[Collection entries]
........
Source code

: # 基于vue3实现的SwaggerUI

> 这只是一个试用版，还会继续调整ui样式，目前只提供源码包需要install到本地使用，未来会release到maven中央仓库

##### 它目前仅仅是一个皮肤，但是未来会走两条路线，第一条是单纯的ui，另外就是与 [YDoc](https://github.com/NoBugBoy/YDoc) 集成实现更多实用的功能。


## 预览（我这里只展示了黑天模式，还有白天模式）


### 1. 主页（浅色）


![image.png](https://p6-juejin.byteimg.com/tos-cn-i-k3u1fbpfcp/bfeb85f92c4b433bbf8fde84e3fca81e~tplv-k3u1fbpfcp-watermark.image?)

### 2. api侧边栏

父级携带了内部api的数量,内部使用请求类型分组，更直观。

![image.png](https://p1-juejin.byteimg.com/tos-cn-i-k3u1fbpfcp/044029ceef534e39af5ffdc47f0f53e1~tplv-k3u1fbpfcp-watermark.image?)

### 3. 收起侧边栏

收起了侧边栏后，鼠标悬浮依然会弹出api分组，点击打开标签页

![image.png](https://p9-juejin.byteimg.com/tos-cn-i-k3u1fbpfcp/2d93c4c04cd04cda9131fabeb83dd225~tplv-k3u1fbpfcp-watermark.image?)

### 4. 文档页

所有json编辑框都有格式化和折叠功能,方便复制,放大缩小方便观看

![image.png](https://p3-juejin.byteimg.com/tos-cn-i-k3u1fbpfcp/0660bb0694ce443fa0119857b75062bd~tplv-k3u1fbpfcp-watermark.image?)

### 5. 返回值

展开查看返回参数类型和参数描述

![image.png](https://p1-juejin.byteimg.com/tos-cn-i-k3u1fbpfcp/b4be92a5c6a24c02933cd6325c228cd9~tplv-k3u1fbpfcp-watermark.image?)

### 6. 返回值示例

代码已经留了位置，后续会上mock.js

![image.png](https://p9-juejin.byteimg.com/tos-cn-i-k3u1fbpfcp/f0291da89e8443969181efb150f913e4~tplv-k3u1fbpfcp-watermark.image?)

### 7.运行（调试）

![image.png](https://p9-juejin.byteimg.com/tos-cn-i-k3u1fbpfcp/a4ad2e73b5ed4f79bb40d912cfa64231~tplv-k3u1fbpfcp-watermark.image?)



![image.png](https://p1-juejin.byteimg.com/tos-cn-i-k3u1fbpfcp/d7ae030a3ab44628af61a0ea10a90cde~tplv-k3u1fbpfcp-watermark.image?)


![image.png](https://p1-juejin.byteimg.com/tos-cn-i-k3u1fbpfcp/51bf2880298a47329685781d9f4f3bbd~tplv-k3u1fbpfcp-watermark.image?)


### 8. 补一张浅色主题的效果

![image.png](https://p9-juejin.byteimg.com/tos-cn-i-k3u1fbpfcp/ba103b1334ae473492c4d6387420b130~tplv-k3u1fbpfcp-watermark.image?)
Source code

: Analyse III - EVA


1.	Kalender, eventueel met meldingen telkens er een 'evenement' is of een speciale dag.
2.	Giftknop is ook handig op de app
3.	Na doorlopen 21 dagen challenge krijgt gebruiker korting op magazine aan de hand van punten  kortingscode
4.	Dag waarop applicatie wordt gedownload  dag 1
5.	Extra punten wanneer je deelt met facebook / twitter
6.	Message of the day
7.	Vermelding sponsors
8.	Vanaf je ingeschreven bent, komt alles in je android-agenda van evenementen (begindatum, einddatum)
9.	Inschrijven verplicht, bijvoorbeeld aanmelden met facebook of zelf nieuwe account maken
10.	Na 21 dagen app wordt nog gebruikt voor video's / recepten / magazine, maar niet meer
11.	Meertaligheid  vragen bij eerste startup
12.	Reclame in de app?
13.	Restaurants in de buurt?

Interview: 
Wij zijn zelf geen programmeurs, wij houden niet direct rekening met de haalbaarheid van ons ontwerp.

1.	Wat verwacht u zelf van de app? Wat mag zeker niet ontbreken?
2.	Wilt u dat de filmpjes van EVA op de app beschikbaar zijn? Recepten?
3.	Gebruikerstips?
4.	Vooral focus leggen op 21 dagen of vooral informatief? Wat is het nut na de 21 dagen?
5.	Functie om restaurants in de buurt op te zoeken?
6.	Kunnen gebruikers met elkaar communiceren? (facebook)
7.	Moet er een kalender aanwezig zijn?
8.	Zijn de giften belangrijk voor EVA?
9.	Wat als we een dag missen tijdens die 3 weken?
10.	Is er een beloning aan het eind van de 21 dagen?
........
=== WORK REQUIRED ===
Each entry is to be given again, exactly as it stands.

=== RESULT FOR THIS EXERCISE ===
Source code

: # 基于vue3实现的SwaggerUI

> 这只是一个试用版，还会继续调整ui样式，目前只提供源码包需要install到本地使用，未来会release到maven中央仓库

##### 它目前仅仅是一个皮肤，但是未来会走两条路线，第一条是单纯的ui，另外就是与 [YDoc](https://github.com/NoBugBoy/YDoc) 集成实现更多实用的功能。


## 预览（我这里只展示了黑天模式，还有白天模式）


### 1. 主页（浅色）


![image.png](https://p6-juejin.byteimg.com/tos-cn-i-k3u1fbpfcp/bfeb85f92c4b433bbf8fde84e3fca81e~tplv-k3u1fbpfcp-watermark.image?)

### 2. api侧边栏

父级携带了内部api的数量,内部使用请求类型分组，更直观。

![image.png](https://p1-juejin.byteimg.com/tos-cn-i-k3u1fbpfcp/044029ceef534e39af5ffdc47f0f53e1~tplv-k3u1fbpfcp-watermark.image?)

### 3. 收起侧边栏

收起了侧边栏后，鼠标悬浮依然会弹出api分组，点击打开标签页

![image.png](https://p9-juejin.byteimg.com/tos-cn-i-k3u1fbpfcp/2d93c4c04cd04cda9131fabeb83dd225~tplv-k3u1fbpfcp-watermark.image?)

### 4. 文档页

所有json编辑框都有格式化和折叠功能,方便复制,放大缩小方便观看

![image.png](https://p3-juejin.byteimg.com/tos-cn-i-k3u1fbpfcp/0660bb0694ce443fa0119857b75062bd~tplv-k3u1fbpfcp-watermark.image?)

### 5. 返回值

展开查看返回参数类型和参数描述

![image.png](https://p1-juejin.byteimg.com/tos-cn-i-k3u1fbpfcp/b4be92a5c6a24c02933cd6325c228cd9~tplv-k3u1fbpfcp-watermark.image?)

### 6. 返回值示例

代码已经留了位置，后续会上mock.js

![image.png](https://p9-juejin.byteimg.com/tos-cn-i-k3u1fbpfcp/f0291da89e8443969181efb150f913e4~tplv-k3u1fbpfcp-watermark.image?)

### 7.运行（调试）

![image.png](https://p9-juejin.byteimg.com/tos-cn-i-k3u1fbpfcp/a4ad2e73b5ed4f79bb40d912cfa64231~tplv-k3u1fbpfcp-watermark.image?)



![image.png](https://p1-juejin.byteimg.com/tos-cn-i-k3u1fbpfcp/d7ae030a3ab44628af61a0ea10a90cde~tplv-k3u1fbpfcp-watermark.image?)


![image.png](https://p1-juejin.byteimg.com/tos-cn-i-k3u1fbpfcp/51bf2880298a47329685781d9f4f3bbd~tplv-k3u1fbpfcp-watermark.image?)


### 8. 补一张浅色主题的效果

![image.png](https://p9-juejin.byteimg.com/tos-cn-i-k3u1fbpfcp/ba103b1334ae473492c4d6387420b130~tplv-k3u1fbpfcp-watermark.image?)
Source code

: Analyse III - EVA


1.	Kalender, eventueel met meldingen telkens er een 'evenement' is of een speciale dag.
2.	Giftknop is ook handig op de app
3.	Na doorlopen 21 dagen challenge krijgt gebruiker korting op magazine aan de hand van punten  kortingscode
4.	Dag waarop applicatie wordt gedownload  dag 1
5.	Extra punten wanneer je deelt met facebook / twitter
6.	Message of the day
7.	Vermelding sponsors
8.	Vanaf je ingeschreven bent, komt alles in je android-agenda van evenementen (begindatum, einddatum)
9.	Inschrijven verplicht, bijvoorbeeld aanmelden met facebook of zelf nieuwe account maken
10.	Na 21 dagen app wordt nog gebruikt voor video's / recepten / magazine, maar niet meer
11.	Meertaligheid  vragen bij eerste startup
12.	Reclame in de app?
13.	Restaurants in de buurt?

Interview: 
Wij zijn zelf geen programmeurs, wij houden niet direct rekening met de haalbaarheid van ons ontwerp.

1.	Wat verwacht u zelf van de app? Wat mag zeker niet ontbreken?
2.	Wilt u dat de filmpjes van EVA op de app beschikbaar zijn? Recepten?
3.	Gebruikerstips?
4.	Vooral focus leggen op 21 dagen of vooral informatief? Wat is het nut na de 21 dagen?
5.	Functie om restaurants in de buurt op te zoeken?
6.	Kunnen gebruikers met elkaar communiceren? (facebook)
7.	Moet er een kalender aanwezig zijn?
8.	Zijn de giften belangrijk voor EVA?
9.	Wat als we een dag missen tijdens die 3 weken?
10.	Is er een beloning aan het eind van de 21 dagen?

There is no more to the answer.